◆ **Record extracts**
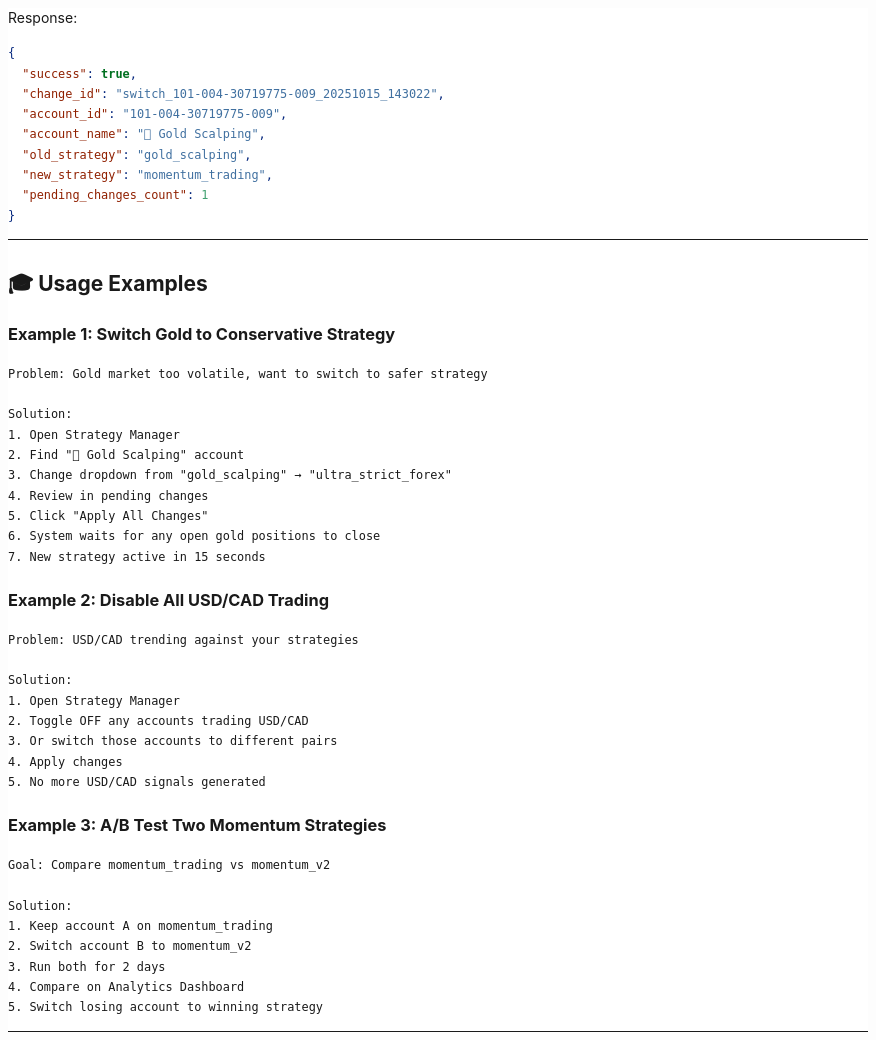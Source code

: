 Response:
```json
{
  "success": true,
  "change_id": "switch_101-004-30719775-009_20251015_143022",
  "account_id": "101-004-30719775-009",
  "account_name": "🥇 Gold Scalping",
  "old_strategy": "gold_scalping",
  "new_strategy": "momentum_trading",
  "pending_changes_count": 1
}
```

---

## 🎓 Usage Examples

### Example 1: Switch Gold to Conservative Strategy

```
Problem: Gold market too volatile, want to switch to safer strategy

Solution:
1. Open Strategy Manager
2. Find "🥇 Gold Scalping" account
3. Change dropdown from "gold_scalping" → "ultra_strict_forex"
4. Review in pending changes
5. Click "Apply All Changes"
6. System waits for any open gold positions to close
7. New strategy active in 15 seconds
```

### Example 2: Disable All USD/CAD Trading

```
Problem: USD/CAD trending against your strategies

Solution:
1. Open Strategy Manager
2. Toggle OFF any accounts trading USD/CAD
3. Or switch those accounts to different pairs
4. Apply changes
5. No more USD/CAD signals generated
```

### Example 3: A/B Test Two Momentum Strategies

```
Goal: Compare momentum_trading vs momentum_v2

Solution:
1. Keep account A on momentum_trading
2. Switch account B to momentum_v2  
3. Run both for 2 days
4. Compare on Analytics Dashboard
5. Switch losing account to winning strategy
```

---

◆ **Exercise aim**
Copy the data character for character, but drop all pictures from the copy.

◆ **Exercise answer**
Source code

: Response:
```json
{
  "success": true,
  "change_id": "switch_101-004-30719775-009_20251015_143022",
  "account_id": "101-004-30719775-009",
  "account_name": "🥇 Gold Scalping",
  "old_strategy": "gold_scalping",
  "new_strategy": "momentum_trading",
  "pending_changes_count": 1
}
```

---

## 🎓 Usage Examples

### Example 1: Switch Gold to Conservative Strategy

```
Problem: Gold market too volatile, want to switch to safer strategy

Solution:
1. Open Strategy Manager
2. Find "🥇 Gold Scalping" account
3. Change dropdown from "gold_scalping" → "ultra_strict_forex"
4. Review in pending changes
5. Click "Apply All Changes"
6. System waits for any open gold positions to close
7. New strategy active in 15 seconds
```

### Example 2: Disable All USD/CAD Trading

```
Problem: USD/CAD trending against your strategies

Solution:
1. Open Strategy Manager
2. Toggle OFF any accounts trading USD/CAD
3. Or switch those accounts to different pairs
4. Apply changes
5. No more USD/CAD signals generated
```

### Example 3: A/B Test Two Momentum Strategies

```
Goal: Compare momentum_trading vs momentum_v2

Solution:
1. Keep account A on momentum_trading
2. Switch account B to momentum_v2  
3. Run both for 2 days
4. Compare on Analytics Dashboard
5. Switch losing account to winning strategy
```

---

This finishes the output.